Bending moment diagram shape – cantilever with tip load For a cantilever beam carrying a single concentrated load at its free end, what is the shape of the bending moment diagram along the span?

Introduction / Context:
Recognizing standard shear force and bending moment diagram (SFD/BMD) shapes speeds up preliminary design and checking of members in frames, bridges, and machine elements.

Given Data / Assumptions:

• Cantilever with fixed end at the wall and free end at the tip.
• Single point load W applied at the free end.
• Linear elastic, small deflection theory.

Concept / Approach:
The bending moment at a section located a distance x from the fixed end equals the end shear times the lever arm from the section to the free end: M(x) = −W * (L − x). This relation is linear in x, varying from −W L at the fixed end to 0 at the free end, which graphically is a straight line—hence a triangular diagram when plotted against the beam axis.

Step-by-Step Solution:
Take section at distance x from fixed end; free end distance = L − x.Bending moment: M(x) = −W (L − x) → linear in x.At x = 0 (fixed end): M = −W L (maximum hogging).At x = L (free end): M = 0.A straight-line variation from −W L to 0 plots as a triangle.
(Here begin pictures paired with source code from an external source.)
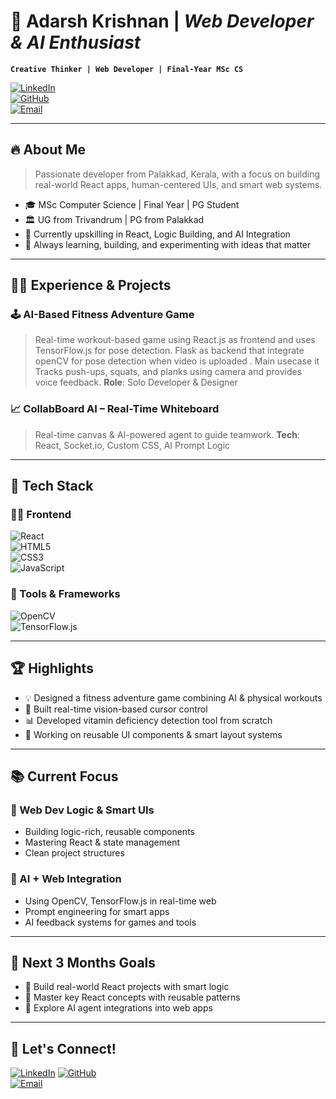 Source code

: # 👋 Adarsh Krishnan | *Web Developer & AI Enthusiast*

**`Creative Thinker | Web Developer | Final-Year MSc CS`**

[![LinkedIn](https://img.shields.io/badge/-LinkedIn-blue?style=flat-square&logo=linkedin)](https://linkedin.com/in/your-profile)  
[![GitHub](https://img.shields.io/badge/-GitHub-181717?style=flat-square&logo=github)](https://github.com/adarshkrishnan)  
[![Email](https://img.shields.io/badge/-Email-D14836?style=flat-square&logo=gmail&logoColor=white)](mailto:your.email@example.com)

---

## 🔥 About Me

> Passionate developer from Palakkad, Kerala, with a focus on building real-world React apps, human-centered UIs, and smart web systems.

- 🎓 MSc Computer Science | Final Year | PG Student
- 🏛️ UG from Trivandrum | PG from Palakkad
- 🌱 Currently upskilling in React, Logic Building, and AI Integration
- 🧠 Always learning, building, and experimenting with ideas that matter

---

## 🧑‍💻 Experience & Projects

### 🕹️ **AI-Based Fitness Adventure Game**
> Real-time workout-based game using React.js as frontend and uses TensorFlow.js for pose detection. Flask as backend that integrate openCV for pose detection when video is uploaded . Main usecase it Tracks push-ups, squats, and planks using camera and provides voice feedback.
> **Role**: Solo Developer & Designer



### 📈 **CollabBoard AI – Real-Time Whiteboard**
> Real-time canvas & AI-powered agent to guide teamwork.
> **Tech**: React, Socket.io, Custom CSS, AI Prompt Logic

---

## 🧰 Tech Stack

### 👨‍🎨 Frontend  
![React](https://img.shields.io/badge/React-20232A?style=for-the-badge&logo=react)  
![HTML5](https://img.shields.io/badge/HTML5-E34F26?style=for-the-badge&logo=html5&logoColor=white)  
![CSS3](https://img.shields.io/badge/CSS3-1572B6?style=for-the-badge&logo=css3&logoColor=white)  
![JavaScript](https://img.shields.io/badge/JavaScript-F7DF1E?style=for-the-badge&logo=javascript)  

### 🔧 Tools & Frameworks  
![OpenCV](https://img.shields.io/badge/OpenCV-5C3EE8?style=for-the-badge&logo=opencv&logoColor=white)  
![TensorFlow.js](https://img.shields.io/badge/TensorFlow.js-FF6F00?style=for-the-badge&logo=tensorflow)  


---

## 🏆 Highlights

- 💡 Designed a fitness adventure game combining AI & physical workouts
- 📸 Built real-time vision-based cursor control
- 📊 Developed vitamin deficiency detection tool from scratch
- 🎨 Working on reusable UI components & smart layout systems

---

## 📚 Current Focus

### 🚀 Web Dev Logic & Smart UIs
- Building logic-rich, reusable components
- Mastering React & state management
- Clean project structures

### 🤖 AI + Web Integration
- Using OpenCV, TensorFlow.js in real-time web
- Prompt engineering for smart apps
- AI feedback systems for games and tools

---

## 🎯 Next 3 Months Goals
- 🚀 Build real-world React projects with smart logic
- 📘 Master key React concepts with reusable patterns
- 🧠 Explore AI agent integrations into web apps

---

## 🙌 Let's Connect!

[![LinkedIn](https://img.shields.io/badge/LinkedIn-blue?style=for-the-badge&logo=linkedin)](https://www.linkedin.com/in/adarshkrishnanp)
[![GitHub](https://img.shields.io/badge/GitHub-grey?style=for-the-badge&logo=github)](https://github.com/adarshkrishnan)  
[![Email](https://img.shields.io/badge/Email-D14836?style=for-the-badge&logo=gmail&logoColor=white)](mailto:your.email@example.com)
Verification / Alternative check:
The shear force is constant V(x) = −W along the entire span, whose integral gives a linear (triangular) bending moment diagram.

Why Other Options Are Wrong:
Rectangle corresponds to constant bending moment, which does not occur here. Parabola or cubic parabola are associated with distributed loads or varying loads, not a single point load on a cantilever.

Common Pitfalls:
Reversing sign conventions or plotting from the free end; always check boundary values: BMD must be zero at the free end and maximum at the fixed end for this case.

Final Answer:
triangle